A recently published decision analytic model has also concluded that empirical therapy should be considered as first-line therapy for patients suspected of having GERD.42 The approach of these authors differed from ours: they used a threshold model and not a cost-utility model; sequential drug therapy was not modeled; utilities were not considered in the modeling; uncertainty about the diagnosis of GERD was explicitly modeled; and GERD was modeled as one disease entity in contrast to our approach using 4 clinical states. Our approach helps us to better understand the role of quality of life and the consequences of a full spectrum of disease states underlying GERD on decision making. In addition, our model provides a framework that is usable by policy makers.

As with other decision analytic models, several cautions are warranted. First, this model provides guidance for patients with uncomplicated heartburn; individuals with concomitant weight loss or dysphagia might be harboring a malignant process and, as such, should be investigated vigorously from the onset. Second, we limited the time frame of the model to 2 years; it is plausible that with a longer follow-up period, the initial investment of a diagnostic test would be diluted amid all other medication and physician costs. Third, estimates of efficacy were derived from randomized clinical trial data. To the extent that patients in the community are not compliant, the efficacy estimates would be overestimated; however, we do not expect a substantial impact of noncompliance on the model results as both a proton pump inhibitor and a histamine2-receptor antagonist generally are well tolerated. Furthermore, it is unlikely that compliance differences between either drug would be substantial owing to their comparable safety and tolerability profile.

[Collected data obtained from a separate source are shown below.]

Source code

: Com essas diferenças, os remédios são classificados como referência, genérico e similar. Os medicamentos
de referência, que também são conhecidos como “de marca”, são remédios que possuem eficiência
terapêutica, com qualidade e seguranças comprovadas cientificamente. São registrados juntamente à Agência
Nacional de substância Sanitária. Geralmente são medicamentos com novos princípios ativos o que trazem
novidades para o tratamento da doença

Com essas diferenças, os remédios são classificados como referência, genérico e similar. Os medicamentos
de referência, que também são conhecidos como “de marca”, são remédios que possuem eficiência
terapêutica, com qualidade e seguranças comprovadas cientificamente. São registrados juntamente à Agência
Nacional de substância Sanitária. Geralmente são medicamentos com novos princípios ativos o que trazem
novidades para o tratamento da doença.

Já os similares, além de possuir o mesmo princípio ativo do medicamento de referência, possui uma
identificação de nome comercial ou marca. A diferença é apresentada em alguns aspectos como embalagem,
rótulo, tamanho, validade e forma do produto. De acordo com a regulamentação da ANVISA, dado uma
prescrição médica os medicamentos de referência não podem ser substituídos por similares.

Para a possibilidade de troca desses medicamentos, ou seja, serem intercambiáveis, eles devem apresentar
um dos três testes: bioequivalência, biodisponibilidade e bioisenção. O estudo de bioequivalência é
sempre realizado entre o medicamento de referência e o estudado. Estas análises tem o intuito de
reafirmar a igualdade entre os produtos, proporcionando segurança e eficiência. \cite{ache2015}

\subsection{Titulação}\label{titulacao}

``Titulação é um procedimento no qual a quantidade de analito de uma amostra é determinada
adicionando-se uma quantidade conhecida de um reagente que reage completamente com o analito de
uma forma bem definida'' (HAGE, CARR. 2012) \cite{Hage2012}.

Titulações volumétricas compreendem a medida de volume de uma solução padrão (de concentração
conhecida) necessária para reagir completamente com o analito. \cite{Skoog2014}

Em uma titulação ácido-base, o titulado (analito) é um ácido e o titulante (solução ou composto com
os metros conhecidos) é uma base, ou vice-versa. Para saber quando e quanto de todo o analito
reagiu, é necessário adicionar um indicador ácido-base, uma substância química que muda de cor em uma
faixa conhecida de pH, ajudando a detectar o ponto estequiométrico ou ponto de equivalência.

In summary, faced with a patient with heartburn, the clinician should consider the following issues. First, refrain from using a diagnostic test first unless the patient has worrisome symptoms. Second, gauge the impact of heartburn on quality of life: for patients with severe symptoms that affect daily living, the initial use of a proton pump inhibitor seems rational. For individuals with either intermittent or mild to moderate symptoms, the use of a histamine2-receptor antagonist would result in significant savings. Organizations that are high-volume purchasers might find the histamine2-receptor antagonist attractive as a result of the current price differential compared with a proton pump inhibitor.